WORK REQUEST: Reproduce the records below exactly, with nothing altered.

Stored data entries
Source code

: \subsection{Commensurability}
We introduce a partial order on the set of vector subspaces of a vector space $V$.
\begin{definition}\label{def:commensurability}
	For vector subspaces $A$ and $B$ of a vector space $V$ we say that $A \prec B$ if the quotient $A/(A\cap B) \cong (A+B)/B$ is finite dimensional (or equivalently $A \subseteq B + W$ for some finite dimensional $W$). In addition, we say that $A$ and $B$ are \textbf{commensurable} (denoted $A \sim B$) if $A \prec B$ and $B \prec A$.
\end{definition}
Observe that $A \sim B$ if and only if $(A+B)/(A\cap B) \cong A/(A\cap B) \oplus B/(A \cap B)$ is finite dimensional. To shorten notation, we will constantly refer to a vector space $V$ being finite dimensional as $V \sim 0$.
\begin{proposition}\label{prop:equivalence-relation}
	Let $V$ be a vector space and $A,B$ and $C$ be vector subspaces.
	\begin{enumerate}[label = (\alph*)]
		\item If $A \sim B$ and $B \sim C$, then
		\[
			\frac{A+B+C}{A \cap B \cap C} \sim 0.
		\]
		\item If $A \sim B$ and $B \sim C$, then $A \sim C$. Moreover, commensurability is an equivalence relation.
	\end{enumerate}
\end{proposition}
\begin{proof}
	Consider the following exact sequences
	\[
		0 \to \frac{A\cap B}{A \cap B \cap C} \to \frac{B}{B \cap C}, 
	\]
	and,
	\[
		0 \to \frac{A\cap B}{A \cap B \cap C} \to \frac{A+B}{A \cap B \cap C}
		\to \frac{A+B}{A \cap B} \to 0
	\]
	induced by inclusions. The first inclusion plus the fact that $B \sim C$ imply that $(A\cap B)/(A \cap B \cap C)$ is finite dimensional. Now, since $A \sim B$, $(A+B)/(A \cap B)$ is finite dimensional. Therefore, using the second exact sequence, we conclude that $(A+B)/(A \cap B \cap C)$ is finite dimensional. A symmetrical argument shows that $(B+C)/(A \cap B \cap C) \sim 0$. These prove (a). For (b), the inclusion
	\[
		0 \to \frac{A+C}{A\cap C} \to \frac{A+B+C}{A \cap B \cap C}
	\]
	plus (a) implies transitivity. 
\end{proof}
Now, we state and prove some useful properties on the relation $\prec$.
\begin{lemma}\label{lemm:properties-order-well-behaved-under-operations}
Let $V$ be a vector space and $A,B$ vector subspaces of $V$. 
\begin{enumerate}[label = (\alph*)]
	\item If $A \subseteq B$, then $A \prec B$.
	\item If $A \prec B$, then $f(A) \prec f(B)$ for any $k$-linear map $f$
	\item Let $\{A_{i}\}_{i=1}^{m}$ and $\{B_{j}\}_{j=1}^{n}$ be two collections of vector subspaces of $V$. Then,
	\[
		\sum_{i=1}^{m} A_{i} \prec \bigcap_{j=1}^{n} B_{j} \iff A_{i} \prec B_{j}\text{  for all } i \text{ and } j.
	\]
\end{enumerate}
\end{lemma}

RESPONSE TO THE TASK:
Source code

: \subsection{Commensurability}
We introduce a partial order on the set of vector subspaces of a vector space $V$.
\begin{definition}\label{def:commensurability}
	For vector subspaces $A$ and $B$ of a vector space $V$ we say that $A \prec B$ if the quotient $A/(A\cap B) \cong (A+B)/B$ is finite dimensional (or equivalently $A \subseteq B + W$ for some finite dimensional $W$). In addition, we say that $A$ and $B$ are \textbf{commensurable} (denoted $A \sim B$) if $A \prec B$ and $B \prec A$.
\end{definition}
Observe that $A \sim B$ if and only if $(A+B)/(A\cap B) \cong A/(A\cap B) \oplus B/(A \cap B)$ is finite dimensional. To shorten notation, we will constantly refer to a vector space $V$ being finite dimensional as $V \sim 0$.
\begin{proposition}\label{prop:equivalence-relation}
	Let $V$ be a vector space and $A,B$ and $C$ be vector subspaces.
	\begin{enumerate}[label = (\alph*)]
		\item If $A \sim B$ and $B \sim C$, then
		\[
			\frac{A+B+C}{A \cap B \cap C} \sim 0.
		\]
		\item If $A \sim B$ and $B \sim C$, then $A \sim C$. Moreover, commensurability is an equivalence relation.
	\end{enumerate}
\end{proposition}
\begin{proof}
	Consider the following exact sequences
	\[
		0 \to \frac{A\cap B}{A \cap B \cap C} \to \frac{B}{B \cap C}, 
	\]
	and,
	\[
		0 \to \frac{A\cap B}{A \cap B \cap C} \to \frac{A+B}{A \cap B \cap C}
		\to \frac{A+B}{A \cap B} \to 0
	\]
	induced by inclusions. The first inclusion plus the fact that $B \sim C$ imply that $(A\cap B)/(A \cap B \cap C)$ is finite dimensional. Now, since $A \sim B$, $(A+B)/(A \cap B)$ is finite dimensional. Therefore, using the second exact sequence, we conclude that $(A+B)/(A \cap B \cap C)$ is finite dimensional. A symmetrical argument shows that $(B+C)/(A \cap B \cap C) \sim 0$. These prove (a). For (b), the inclusion
	\[
		0 \to \frac{A+C}{A\cap C} \to \frac{A+B+C}{A \cap B \cap C}
	\]
	plus (a) implies transitivity. 
\end{proof}
Now, we state and prove some useful properties on the relation $\prec$.
\begin{lemma}\label{lemm:properties-order-well-behaved-under-operations}
Let $V$ be a vector space and $A,B$ vector subspaces of $V$. 
\begin{enumerate}[label = (\alph*)]
	\item If $A \subseteq B$, then $A \prec B$.
	\item If $A \prec B$, then $f(A) \prec f(B)$ for any $k$-linear map $f$
	\item Let $\{A_{i}\}_{i=1}^{m}$ and $\{B_{j}\}_{j=1}^{n}$ be two collections of vector subspaces of $V$. Then,
	\[
		\sum_{i=1}^{m} A_{i} \prec \bigcap_{j=1}^{n} B_{j} \iff A_{i} \prec B_{j}\text{  for all } i \text{ and } j.
	\]
\end{enumerate}
\end{lemma}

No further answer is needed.